■ **Exercise details**:
What you return must match the records character for character.

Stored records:
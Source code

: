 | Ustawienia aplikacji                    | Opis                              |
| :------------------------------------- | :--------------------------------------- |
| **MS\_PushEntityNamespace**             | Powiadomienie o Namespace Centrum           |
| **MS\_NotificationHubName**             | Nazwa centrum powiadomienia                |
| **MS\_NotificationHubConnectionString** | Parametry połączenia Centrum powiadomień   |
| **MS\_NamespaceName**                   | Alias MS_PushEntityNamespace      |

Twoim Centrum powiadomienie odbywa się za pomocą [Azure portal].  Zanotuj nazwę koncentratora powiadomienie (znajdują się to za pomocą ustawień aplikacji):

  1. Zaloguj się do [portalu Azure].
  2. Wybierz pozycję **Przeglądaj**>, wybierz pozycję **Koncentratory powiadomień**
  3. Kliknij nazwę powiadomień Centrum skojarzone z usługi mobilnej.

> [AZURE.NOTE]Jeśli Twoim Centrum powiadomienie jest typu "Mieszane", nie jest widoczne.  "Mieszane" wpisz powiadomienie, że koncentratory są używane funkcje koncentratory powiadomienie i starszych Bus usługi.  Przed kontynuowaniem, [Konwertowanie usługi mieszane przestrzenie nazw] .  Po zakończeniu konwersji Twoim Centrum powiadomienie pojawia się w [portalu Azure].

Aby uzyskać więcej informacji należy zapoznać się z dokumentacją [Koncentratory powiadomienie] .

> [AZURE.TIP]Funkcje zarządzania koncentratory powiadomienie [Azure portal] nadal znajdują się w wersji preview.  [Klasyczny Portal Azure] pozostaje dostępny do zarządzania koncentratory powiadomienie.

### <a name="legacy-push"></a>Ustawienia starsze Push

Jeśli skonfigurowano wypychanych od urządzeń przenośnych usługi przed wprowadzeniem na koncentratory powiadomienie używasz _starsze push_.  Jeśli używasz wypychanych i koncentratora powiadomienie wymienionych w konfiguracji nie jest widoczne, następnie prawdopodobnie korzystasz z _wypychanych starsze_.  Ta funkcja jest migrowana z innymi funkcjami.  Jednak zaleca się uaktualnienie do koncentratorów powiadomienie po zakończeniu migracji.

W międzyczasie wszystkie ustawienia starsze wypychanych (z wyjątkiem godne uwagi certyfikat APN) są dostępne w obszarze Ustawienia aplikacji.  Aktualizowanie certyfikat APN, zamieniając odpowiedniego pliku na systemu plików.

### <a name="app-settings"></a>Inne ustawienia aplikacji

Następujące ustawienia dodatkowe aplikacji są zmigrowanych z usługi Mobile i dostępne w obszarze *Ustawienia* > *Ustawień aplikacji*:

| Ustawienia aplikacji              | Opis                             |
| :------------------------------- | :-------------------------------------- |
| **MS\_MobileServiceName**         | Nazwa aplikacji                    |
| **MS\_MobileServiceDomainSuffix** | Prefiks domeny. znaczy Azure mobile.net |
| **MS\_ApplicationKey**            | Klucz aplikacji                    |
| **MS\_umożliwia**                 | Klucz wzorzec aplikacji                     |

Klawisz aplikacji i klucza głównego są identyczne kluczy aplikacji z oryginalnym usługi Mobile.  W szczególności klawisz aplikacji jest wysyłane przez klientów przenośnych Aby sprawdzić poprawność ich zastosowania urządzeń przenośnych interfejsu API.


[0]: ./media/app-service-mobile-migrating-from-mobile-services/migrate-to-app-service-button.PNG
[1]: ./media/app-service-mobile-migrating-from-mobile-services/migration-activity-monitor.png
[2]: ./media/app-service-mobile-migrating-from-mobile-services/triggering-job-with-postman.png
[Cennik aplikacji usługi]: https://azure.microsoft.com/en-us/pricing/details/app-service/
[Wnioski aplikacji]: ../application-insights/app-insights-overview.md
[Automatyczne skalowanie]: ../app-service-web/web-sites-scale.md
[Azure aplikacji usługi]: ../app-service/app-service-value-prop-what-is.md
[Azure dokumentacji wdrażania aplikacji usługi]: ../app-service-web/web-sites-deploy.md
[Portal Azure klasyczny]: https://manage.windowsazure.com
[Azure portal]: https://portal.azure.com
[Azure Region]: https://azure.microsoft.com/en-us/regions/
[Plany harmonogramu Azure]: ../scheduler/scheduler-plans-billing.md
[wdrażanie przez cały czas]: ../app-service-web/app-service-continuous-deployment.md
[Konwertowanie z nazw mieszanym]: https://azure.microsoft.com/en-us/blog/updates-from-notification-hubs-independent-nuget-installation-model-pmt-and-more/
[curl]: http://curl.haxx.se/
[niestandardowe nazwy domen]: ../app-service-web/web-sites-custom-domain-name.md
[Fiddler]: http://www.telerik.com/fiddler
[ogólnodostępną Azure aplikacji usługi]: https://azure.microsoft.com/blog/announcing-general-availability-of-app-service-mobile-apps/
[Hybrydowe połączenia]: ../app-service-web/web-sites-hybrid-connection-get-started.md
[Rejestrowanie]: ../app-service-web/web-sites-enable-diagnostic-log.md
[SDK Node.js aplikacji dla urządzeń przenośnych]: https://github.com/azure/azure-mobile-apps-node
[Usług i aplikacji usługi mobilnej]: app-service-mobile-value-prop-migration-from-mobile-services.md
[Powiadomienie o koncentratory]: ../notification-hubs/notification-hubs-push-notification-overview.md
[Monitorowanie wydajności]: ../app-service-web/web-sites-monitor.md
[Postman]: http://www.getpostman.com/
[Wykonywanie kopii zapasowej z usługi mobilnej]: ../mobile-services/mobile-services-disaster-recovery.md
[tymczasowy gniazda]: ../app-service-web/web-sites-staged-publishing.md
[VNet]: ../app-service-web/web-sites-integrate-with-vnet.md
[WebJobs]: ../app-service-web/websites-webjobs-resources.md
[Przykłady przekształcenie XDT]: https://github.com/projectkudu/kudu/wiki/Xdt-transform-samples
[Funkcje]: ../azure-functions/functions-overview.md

■ **Solved exercise**:
Source code

: | Ustawienia aplikacji                    | Opis                              |
| :------------------------------------- | :--------------------------------------- |
| **MS\_PushEntityNamespace**             | Powiadomienie o Namespace Centrum           |
| **MS\_NotificationHubName**             | Nazwa centrum powiadomienia                |
| **MS\_NotificationHubConnectionString** | Parametry połączenia Centrum powiadomień   |
| **MS\_NamespaceName**                   | Alias MS_PushEntityNamespace      |

Twoim Centrum powiadomienie odbywa się za pomocą [Azure portal].  Zanotuj nazwę koncentratora powiadomienie (znajdują się to za pomocą ustawień aplikacji):

  1. Zaloguj się do [portalu Azure].
  2. Wybierz pozycję **Przeglądaj**>, wybierz pozycję **Koncentratory powiadomień**
  3. Kliknij nazwę powiadomień Centrum skojarzone z usługi mobilnej.

> [AZURE.NOTE]Jeśli Twoim Centrum powiadomienie jest typu "Mieszane", nie jest widoczne.  "Mieszane" wpisz powiadomienie, że koncentratory są używane funkcje koncentratory powiadomienie i starszych Bus usługi.  Przed kontynuowaniem, [Konwertowanie usługi mieszane przestrzenie nazw] .  Po zakończeniu konwersji Twoim Centrum powiadomienie pojawia się w [portalu Azure].

Aby uzyskać więcej informacji należy zapoznać się z dokumentacją [Koncentratory powiadomienie] .

> [AZURE.TIP]Funkcje zarządzania koncentratory powiadomienie [Azure portal] nadal znajdują się w wersji preview.  [Klasyczny Portal Azure] pozostaje dostępny do zarządzania koncentratory powiadomienie.

### <a name="legacy-push"></a>Ustawienia starsze Push

Jeśli skonfigurowano wypychanych od urządzeń przenośnych usługi przed wprowadzeniem na koncentratory powiadomienie używasz _starsze push_.  Jeśli używasz wypychanych i koncentratora powiadomienie wymienionych w konfiguracji nie jest widoczne, następnie prawdopodobnie korzystasz z _wypychanych starsze_.  Ta funkcja jest migrowana z innymi funkcjami.  Jednak zaleca się uaktualnienie do koncentratorów powiadomienie po zakończeniu migracji.

W międzyczasie wszystkie ustawienia starsze wypychanych (z wyjątkiem godne uwagi certyfikat APN) są dostępne w obszarze Ustawienia aplikacji.  Aktualizowanie certyfikat APN, zamieniając odpowiedniego pliku na systemu plików.

### <a name="app-settings"></a>Inne ustawienia aplikacji

Następujące ustawienia dodatkowe aplikacji są zmigrowanych z usługi Mobile i dostępne w obszarze *Ustawienia* > *Ustawień aplikacji*:

| Ustawienia aplikacji              | Opis                             |
| :------------------------------- | :-------------------------------------- |
| **MS\_MobileServiceName**         | Nazwa aplikacji                    |
| **MS\_MobileServiceDomainSuffix** | Prefiks domeny. znaczy Azure mobile.net |
| **MS\_ApplicationKey**            | Klucz aplikacji                    |
| **MS\_umożliwia**                 | Klucz wzorzec aplikacji                     |

Klawisz aplikacji i klucza głównego są identyczne kluczy aplikacji z oryginalnym usługi Mobile.  W szczególności klawisz aplikacji jest wysyłane przez klientów przenośnych Aby sprawdzić poprawność ich zastosowania urządzeń przenośnych interfejsu API.


[0]: ./media/app-service-mobile-migrating-from-mobile-services/migrate-to-app-service-button.PNG
[1]: ./media/app-service-mobile-migrating-from-mobile-services/migration-activity-monitor.png
[2]: ./media/app-service-mobile-migrating-from-mobile-services/triggering-job-with-postman.png
[Cennik aplikacji usługi]: https://azure.microsoft.com/en-us/pricing/details/app-service/
[Wnioski aplikacji]: ../application-insights/app-insights-overview.md
[Automatyczne skalowanie]: ../app-service-web/web-sites-scale.md
[Azure aplikacji usługi]: ../app-service/app-service-value-prop-what-is.md
[Azure dokumentacji wdrażania aplikacji usługi]: ../app-service-web/web-sites-deploy.md
[Portal Azure klasyczny]: https://manage.windowsazure.com
[Azure portal]: https://portal.azure.com
[Azure Region]: https://azure.microsoft.com/en-us/regions/
[Plany harmonogramu Azure]: ../scheduler/scheduler-plans-billing.md
[wdrażanie przez cały czas]: ../app-service-web/app-service-continuous-deployment.md
[Konwertowanie z nazw mieszanym]: https://azure.microsoft.com/en-us/blog/updates-from-notification-hubs-independent-nuget-installation-model-pmt-and-more/
[curl]: http://curl.haxx.se/
[niestandardowe nazwy domen]: ../app-service-web/web-sites-custom-domain-name.md
[Fiddler]: http://www.telerik.com/fiddler
[ogólnodostępną Azure aplikacji usługi]: https://azure.microsoft.com/blog/announcing-general-availability-of-app-service-mobile-apps/
[Hybrydowe połączenia]: ../app-service-web/web-sites-hybrid-connection-get-started.md
[Rejestrowanie]: ../app-service-web/web-sites-enable-diagnostic-log.md
[SDK Node.js aplikacji dla urządzeń przenośnych]: https://github.com/azure/azure-mobile-apps-node
[Usług i aplikacji usługi mobilnej]: app-service-mobile-value-prop-migration-from-mobile-services.md
[Powiadomienie o koncentratory]: ../notification-hubs/notification-hubs-push-notification-overview.md
[Monitorowanie wydajności]: ../app-service-web/web-sites-monitor.md
[Postman]: http://www.getpostman.com/
[Wykonywanie kopii zapasowej z usługi mobilnej]: ../mobile-services/mobile-services-disaster-recovery.md
[tymczasowy gniazda]: ../app-service-web/web-sites-staged-publishing.md
[VNet]: ../app-service-web/web-sites-integrate-with-vnet.md
[WebJobs]: ../app-service-web/websites-webjobs-resources.md
[Przykłady przekształcenie XDT]: https://github.com/projectkudu/kudu/wiki/Xdt-transform-samples
[Funkcje]: ../azure-functions/functions-overview.md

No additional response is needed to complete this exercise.